Collected data

┏━━

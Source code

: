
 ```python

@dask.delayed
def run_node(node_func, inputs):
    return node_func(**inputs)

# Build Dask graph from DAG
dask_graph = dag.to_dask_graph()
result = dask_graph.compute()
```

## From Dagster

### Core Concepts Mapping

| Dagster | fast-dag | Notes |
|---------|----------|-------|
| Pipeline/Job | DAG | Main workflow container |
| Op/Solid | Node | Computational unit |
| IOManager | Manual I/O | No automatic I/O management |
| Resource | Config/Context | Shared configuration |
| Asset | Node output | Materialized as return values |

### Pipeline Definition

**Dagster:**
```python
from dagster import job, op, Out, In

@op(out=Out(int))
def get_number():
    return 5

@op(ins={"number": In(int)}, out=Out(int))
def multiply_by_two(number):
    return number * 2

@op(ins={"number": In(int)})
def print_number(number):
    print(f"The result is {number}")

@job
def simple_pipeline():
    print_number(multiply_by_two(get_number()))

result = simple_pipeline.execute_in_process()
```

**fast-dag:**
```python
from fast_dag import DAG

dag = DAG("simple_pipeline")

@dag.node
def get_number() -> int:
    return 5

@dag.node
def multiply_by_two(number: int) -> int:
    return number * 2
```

┗━━

If the string "import" appears in a line of the entries, report the line.

from dagster import job, op, Out, In
from fast_dag import DAG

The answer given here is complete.